*Exercise requirements*. Where a line in the listing contains the string "matrix", copy that line out.

*Record excerpts*.
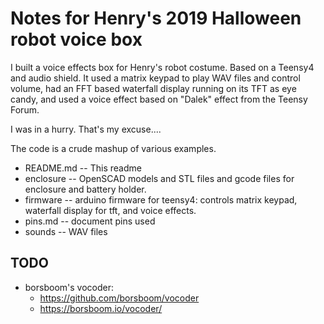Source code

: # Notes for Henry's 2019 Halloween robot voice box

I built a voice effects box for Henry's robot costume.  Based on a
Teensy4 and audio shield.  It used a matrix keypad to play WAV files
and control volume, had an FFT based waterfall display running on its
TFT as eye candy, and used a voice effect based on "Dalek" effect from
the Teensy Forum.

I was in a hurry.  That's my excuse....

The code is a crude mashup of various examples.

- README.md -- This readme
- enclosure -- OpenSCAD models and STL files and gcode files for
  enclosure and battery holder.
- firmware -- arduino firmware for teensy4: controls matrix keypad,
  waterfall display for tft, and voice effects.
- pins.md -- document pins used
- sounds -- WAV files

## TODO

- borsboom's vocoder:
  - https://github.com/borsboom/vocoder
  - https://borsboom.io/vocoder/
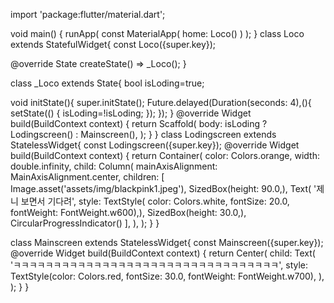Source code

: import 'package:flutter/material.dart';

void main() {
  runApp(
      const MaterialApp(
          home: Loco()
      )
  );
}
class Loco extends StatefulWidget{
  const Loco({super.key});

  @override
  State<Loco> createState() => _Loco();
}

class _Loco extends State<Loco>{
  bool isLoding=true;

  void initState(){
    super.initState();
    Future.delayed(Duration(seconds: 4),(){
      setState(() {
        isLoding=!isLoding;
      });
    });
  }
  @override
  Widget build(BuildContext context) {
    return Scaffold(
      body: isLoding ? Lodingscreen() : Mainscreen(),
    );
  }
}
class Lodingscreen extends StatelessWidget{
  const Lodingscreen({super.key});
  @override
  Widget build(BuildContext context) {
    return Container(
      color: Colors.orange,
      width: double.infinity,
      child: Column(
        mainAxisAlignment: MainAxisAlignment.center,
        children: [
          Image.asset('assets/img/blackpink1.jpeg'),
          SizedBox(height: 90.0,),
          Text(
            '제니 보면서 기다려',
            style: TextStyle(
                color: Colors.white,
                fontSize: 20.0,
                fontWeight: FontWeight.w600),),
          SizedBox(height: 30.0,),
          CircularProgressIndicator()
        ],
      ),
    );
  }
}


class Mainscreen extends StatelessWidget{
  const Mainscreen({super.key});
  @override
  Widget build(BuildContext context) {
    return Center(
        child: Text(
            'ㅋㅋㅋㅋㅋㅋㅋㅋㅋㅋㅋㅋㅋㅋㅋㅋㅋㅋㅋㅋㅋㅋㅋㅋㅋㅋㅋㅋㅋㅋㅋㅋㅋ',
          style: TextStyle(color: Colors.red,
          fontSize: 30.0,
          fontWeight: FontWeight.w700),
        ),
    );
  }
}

==

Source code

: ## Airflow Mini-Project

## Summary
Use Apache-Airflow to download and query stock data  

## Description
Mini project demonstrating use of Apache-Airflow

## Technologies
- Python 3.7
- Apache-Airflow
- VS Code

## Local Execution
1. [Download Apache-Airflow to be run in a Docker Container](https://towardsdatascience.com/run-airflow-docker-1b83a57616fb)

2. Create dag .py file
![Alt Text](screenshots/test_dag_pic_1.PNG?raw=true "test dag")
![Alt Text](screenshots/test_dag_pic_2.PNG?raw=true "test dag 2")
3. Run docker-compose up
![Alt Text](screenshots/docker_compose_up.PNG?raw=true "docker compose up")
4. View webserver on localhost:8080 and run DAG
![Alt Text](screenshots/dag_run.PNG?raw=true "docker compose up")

*Exercise output*.
Teensy4 and audio shield.  It used a matrix keypad to play WAV files
- firmware -- arduino firmware for teensy4: controls matrix keypad,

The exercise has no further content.